Dear brothers and sisters: Sweden needs living signs of Christ, who hold fast to God’s word in their hearts, who abide in him through the sacraments, who put the Beatitudes into practice and who love all, especially the least of their brothers and sisters. This is what it means to be consecrated in truth (Cfr. Io. 17, 19) and live the faith that we profess in the Creed.

3. To my dear brothers priests here today I wish to say that this is your vocation in a very special sense: that you yourselves be sanctified (1Thess. 4, 3) and then, acting in the person of Christ, that you sanctify others. Never forget that you are, in the words of Saint Paul, “servants of Christ and stewards of the mysteries of God” (1Cor. 4, 1). As ministers of the sacraments, you bring the gift of salvation to God’s people and nourish the divine life that they have received from Christ. As trusted shepherds, you are also their spiritual physicians and guides. You must strengthen the weak, encourage the doubting, and bring back those who stray.

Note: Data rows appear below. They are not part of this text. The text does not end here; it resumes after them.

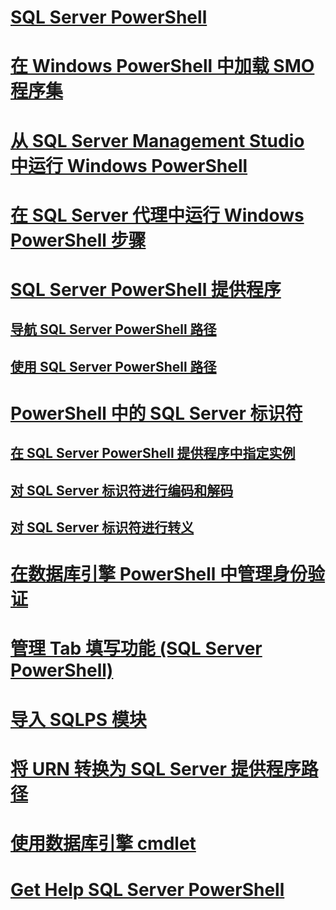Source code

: # [SQL Server PowerShell](sql-server-powershell.md)
# [在 Windows PowerShell 中加载 SMO 程序集](load-the-smo-assemblies-in-windows-powershell.md)
# [从 SQL Server Management Studio 中运行 Windows PowerShell](run-windows-powershell-from-sql-server-management-studio.md)
# [在 SQL Server 代理中运行 Windows PowerShell 步骤](run-windows-powershell-steps-in-sql-server-agent.md)
# [SQL Server PowerShell 提供程序](sql-server-powershell-provider.md)
## [导航 SQL Server PowerShell 路径](navigate-sql-server-powershell-paths.md)
## [使用 SQL Server PowerShell 路径](work-with-sql-server-powershell-paths.md)
# [PowerShell 中的 SQL Server 标识符](sql-server-identifiers-in-powershell.md)
## [在 SQL Server PowerShell 提供程序中指定实例](specify-instances-in-the-sql-server-powershell-provider.md)
## [对 SQL Server 标识符进行编码和解码](encode-and-decode-sql-server-identifiers.md)
## [对 SQL Server 标识符进行转义](escape-sql-server-identifiers.md)
# [在数据库引擎 PowerShell 中管理身份验证](manage-authentication-in-database-engine-powershell.md)
# [管理 Tab 填写功能 (SQL Server PowerShell)](manage-tab-completion-sql-server-powershell.md)
# [导入 SQLPS 模块](../database-engine/import-the-sqlps-module.md)
# [将 URN 转换为 SQL Server 提供程序路径](../database-engine/convert-urns-to-sql-server-provider-paths.md)
# [使用数据库引擎 cmdlet](../database-engine/use-the-database-engine-cmdlets.md)
# [Get Help SQL Server PowerShell](../database-engine/get-help-sql-server-powershell.md)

In order to fulfil this special vocation, you need to be conformed ever more closely to the image of Christ the High Priest, the obedient Son of the Father and the Victor of the Cross. Only by becoming another Christ, alter Christus, in every fibre of your being, will you find fulfilment in your calling and be faithful to the grace which God poured out upon you at your ordination. The challenge to put on Christ requires a constant conversion. As I said in my first Holy Thursday letter to priests, “we must rediscover every day the gift given us by Christ himself in the Sacrament of Orders, learning to appreciate the importance of the salvific mission of the Church, reflecting on our own vocation in the context of that mission” (Ioannis Pauli PP. II Epistula ad universos Ecclesiae Sacerdotes adveniente feria V in Cena Domini, anno MCMLXXIX, 10, die 8 apr. 1979: Insegnamenti di Giovanni Paolo II, II [1979] 857 ss.). 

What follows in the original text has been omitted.